Works perfectly! Thank you! So much better than submodules.

workaround works, but more interested to see native support for private actions (aka, actions in private repo) to able to share in the org or even cross orgs.

1 Like

+1 for having private actions built-in support. This is definitely a must have for organisations like the one I currently work for that has hundreds of repos, most of them with the same CI/CD workflows. Copy and paste the same code is one of the worst code smells ever!

As we could not wait for the built-in support to start using GitHub Actions professionally, I’ve created a (public / published) custom action to solve the problem the way we think it’s good for our currently needs. I hope it can help someone:

2 Likes

@andreagriffiths11
Any news on this? It’s been a year :slight_smile:
Many here don’t understand why this issue is not implemented.

Edit: The workaround from @patrickraco is simple enough, atleast for my requirements.

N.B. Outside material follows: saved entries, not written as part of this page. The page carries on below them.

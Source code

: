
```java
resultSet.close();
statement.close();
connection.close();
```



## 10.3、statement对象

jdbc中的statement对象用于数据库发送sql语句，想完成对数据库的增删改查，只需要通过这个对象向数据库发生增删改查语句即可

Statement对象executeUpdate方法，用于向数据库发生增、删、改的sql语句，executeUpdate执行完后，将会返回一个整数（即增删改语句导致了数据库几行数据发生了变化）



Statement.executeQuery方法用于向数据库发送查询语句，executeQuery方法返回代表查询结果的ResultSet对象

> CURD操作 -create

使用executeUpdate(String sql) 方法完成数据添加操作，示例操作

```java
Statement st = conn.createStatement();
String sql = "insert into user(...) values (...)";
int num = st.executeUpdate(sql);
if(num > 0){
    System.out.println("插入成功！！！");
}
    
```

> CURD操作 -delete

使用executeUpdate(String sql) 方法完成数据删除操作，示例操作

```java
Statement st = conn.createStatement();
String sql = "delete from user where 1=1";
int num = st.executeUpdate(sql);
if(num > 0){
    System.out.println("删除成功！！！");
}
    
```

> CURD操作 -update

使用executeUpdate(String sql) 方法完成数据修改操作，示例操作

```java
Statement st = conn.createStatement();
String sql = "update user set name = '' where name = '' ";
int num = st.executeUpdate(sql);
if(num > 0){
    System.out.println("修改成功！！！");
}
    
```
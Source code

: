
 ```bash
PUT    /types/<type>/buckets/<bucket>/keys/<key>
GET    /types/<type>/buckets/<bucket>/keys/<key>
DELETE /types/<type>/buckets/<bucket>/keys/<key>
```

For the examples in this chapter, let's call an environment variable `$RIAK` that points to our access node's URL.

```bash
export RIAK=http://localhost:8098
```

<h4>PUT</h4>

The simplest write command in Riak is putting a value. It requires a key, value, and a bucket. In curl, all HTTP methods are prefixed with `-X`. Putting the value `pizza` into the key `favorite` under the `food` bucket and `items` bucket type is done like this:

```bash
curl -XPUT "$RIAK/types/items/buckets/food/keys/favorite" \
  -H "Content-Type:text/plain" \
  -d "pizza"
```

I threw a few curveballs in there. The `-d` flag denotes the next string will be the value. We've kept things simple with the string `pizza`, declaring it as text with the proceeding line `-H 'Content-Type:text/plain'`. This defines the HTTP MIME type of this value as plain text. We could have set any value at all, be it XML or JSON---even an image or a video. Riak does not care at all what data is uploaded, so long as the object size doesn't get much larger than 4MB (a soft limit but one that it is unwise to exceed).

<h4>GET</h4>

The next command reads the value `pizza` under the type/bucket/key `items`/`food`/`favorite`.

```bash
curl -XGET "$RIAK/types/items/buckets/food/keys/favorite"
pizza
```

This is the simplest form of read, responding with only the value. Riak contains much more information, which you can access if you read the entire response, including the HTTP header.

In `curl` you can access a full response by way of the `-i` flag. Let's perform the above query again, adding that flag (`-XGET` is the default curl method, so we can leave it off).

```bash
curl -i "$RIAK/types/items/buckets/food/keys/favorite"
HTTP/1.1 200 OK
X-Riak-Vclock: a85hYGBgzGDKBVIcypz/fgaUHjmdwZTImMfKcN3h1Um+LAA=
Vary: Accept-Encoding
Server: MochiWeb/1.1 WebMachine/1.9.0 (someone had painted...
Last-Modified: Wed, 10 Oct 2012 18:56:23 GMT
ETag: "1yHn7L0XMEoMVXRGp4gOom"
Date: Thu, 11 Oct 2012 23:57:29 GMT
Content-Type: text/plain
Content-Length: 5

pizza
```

Cheers!

1 Like

GitHub, please share updates on this. This is a basic requirement for any enterprise organization - having to copy paste actions is not fun. While others have given workarounds, they don’t work because all repos have to do a lot more than required (and are basically manually running a script)

1 Like

This task is on the roadmap for Q1 2021:

3 Likes

Nice :partying_face: Passing parameters just via “with:” ?

I have a small issue where I’m using checkout on a repo with multiple actions. when I specify the path it doesn’t find the correct path to the action for some reason :thinking:
Anyone had a similar issue with this or some advice?

I haven’t ran into this issue, but here is another example:

# --snip--
jobs:
  build:
    runs-on: ubuntu-latest
    steps:
      - uses: actions/checkout@v2                            # 1
      - uses: actions/checkout@v2                            # 2
        with:
          repository: your-organization/private-actions-repo # 3
          token: ${{ secrets.YOUR_BOTS_PAT }}                # 4
          path: .github/actions                              # 5
      - name: Private Action
        uses: ./.github/actions/some/private/action          # 6

You may already know this information, but I’m going to break it down in a few steps so that others can follow in the future.

  • The first checkout (1) is for the repository you’re working in.
  • The second checkout (2) is for your private actions.
  • This is the location of where the private actions repository lives (3)
  • In this case, ${{ secrets.YOUR_BOTS_PAT }} (4) is a personal access token that has access to your org’s repository.
  • The naming of path .github/actions (5) doesn’t really matter, just ensure wherever clone the repository, you reference it when you use it in a step (6).
3 Likes

Amazing!
Super helpful broken down tips!

1 Like

@jef I am trying your example implementation and am getting a strange error: ##[error]Top level 'runs:' section is required for /home/runner/work/#####/./.github/actions/service-deploy/action.yml. I simply copied my working action from the repo it was running in into a github-actions private org repo and am referencing it like you are in your example. Any ideas why that error would be popping up?